--- What to work on ---
Among the entries, how many lines hold the word "choose"? Respond with that number only.
⟨
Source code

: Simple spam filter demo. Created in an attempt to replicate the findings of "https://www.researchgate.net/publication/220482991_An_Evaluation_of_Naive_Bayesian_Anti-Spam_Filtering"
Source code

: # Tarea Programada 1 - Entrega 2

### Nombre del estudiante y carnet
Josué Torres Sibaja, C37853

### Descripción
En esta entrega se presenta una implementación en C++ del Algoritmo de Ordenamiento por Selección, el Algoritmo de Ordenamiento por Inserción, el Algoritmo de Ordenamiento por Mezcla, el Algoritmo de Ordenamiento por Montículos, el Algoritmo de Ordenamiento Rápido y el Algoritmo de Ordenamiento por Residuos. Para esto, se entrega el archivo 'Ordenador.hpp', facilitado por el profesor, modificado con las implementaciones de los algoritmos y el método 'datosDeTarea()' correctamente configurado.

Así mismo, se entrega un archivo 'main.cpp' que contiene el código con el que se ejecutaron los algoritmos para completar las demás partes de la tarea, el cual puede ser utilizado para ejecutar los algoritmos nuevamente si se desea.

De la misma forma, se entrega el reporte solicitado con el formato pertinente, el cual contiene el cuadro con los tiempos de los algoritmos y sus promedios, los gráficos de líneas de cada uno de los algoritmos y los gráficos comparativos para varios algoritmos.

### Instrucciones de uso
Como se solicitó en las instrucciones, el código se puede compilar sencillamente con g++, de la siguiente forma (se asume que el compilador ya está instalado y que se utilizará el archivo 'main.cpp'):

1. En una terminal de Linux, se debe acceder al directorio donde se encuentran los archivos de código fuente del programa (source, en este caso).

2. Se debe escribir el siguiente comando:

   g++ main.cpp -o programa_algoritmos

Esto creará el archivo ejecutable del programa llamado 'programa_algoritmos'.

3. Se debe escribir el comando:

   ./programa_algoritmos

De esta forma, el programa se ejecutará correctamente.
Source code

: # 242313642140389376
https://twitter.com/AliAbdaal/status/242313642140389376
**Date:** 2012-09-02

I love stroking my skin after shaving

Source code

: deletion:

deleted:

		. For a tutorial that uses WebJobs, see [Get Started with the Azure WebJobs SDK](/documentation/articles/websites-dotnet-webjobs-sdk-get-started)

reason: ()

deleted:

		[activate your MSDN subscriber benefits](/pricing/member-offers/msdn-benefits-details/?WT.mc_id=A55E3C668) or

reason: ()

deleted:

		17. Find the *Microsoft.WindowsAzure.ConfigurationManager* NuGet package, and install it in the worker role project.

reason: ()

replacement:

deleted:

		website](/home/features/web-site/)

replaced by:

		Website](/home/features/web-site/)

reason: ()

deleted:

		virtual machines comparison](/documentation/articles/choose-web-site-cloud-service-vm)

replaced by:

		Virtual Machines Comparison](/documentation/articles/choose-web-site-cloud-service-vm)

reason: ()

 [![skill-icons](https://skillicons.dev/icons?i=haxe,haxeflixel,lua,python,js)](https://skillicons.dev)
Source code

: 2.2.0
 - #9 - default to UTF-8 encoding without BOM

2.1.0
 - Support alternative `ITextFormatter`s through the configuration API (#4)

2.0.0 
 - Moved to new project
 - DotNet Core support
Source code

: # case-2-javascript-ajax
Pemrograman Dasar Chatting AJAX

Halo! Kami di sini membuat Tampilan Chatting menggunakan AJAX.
⟩
⟨
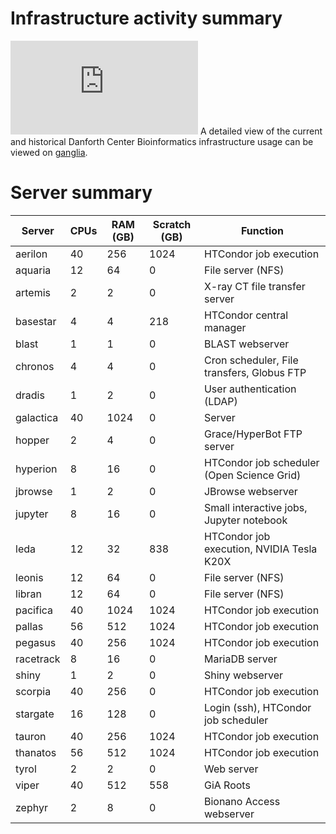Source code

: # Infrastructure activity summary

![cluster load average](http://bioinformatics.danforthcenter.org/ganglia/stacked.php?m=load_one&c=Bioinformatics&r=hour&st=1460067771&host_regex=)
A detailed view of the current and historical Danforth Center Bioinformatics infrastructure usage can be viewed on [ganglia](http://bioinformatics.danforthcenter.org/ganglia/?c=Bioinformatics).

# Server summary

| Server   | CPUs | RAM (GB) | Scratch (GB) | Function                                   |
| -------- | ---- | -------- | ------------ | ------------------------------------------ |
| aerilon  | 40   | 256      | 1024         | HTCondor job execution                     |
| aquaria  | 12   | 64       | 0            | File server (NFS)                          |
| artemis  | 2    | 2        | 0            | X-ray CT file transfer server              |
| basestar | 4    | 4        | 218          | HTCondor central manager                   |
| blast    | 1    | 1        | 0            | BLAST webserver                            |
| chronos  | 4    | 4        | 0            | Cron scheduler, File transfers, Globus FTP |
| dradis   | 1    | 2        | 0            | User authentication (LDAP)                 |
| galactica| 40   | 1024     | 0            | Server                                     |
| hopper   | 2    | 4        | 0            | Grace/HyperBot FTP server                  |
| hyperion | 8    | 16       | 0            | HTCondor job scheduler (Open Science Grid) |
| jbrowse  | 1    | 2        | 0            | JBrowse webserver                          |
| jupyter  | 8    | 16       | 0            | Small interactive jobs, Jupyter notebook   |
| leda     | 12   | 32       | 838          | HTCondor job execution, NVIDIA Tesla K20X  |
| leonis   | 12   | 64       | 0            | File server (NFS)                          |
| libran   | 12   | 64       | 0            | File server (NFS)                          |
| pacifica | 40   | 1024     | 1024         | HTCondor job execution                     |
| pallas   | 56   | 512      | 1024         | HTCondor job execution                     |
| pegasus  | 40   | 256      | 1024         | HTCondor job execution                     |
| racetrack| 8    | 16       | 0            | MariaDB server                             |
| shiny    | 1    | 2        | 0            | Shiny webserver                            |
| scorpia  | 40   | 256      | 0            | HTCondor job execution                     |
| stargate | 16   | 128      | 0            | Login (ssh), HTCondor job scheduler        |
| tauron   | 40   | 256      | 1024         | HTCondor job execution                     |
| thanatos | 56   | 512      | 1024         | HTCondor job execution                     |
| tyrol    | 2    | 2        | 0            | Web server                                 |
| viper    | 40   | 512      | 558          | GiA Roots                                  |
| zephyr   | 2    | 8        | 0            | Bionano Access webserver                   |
⟩
⟨
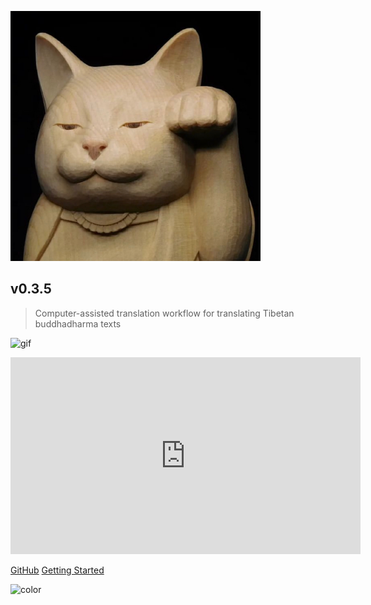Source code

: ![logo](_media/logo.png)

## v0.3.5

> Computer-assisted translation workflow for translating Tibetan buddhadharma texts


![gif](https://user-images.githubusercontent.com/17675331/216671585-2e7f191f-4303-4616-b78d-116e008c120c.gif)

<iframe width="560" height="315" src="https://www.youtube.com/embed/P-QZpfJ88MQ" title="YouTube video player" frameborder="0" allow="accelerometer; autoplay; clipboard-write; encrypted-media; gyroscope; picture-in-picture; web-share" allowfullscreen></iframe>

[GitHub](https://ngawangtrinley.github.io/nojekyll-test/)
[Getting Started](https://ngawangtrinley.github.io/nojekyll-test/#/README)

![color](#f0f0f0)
⟩
--- Problem solution ---
2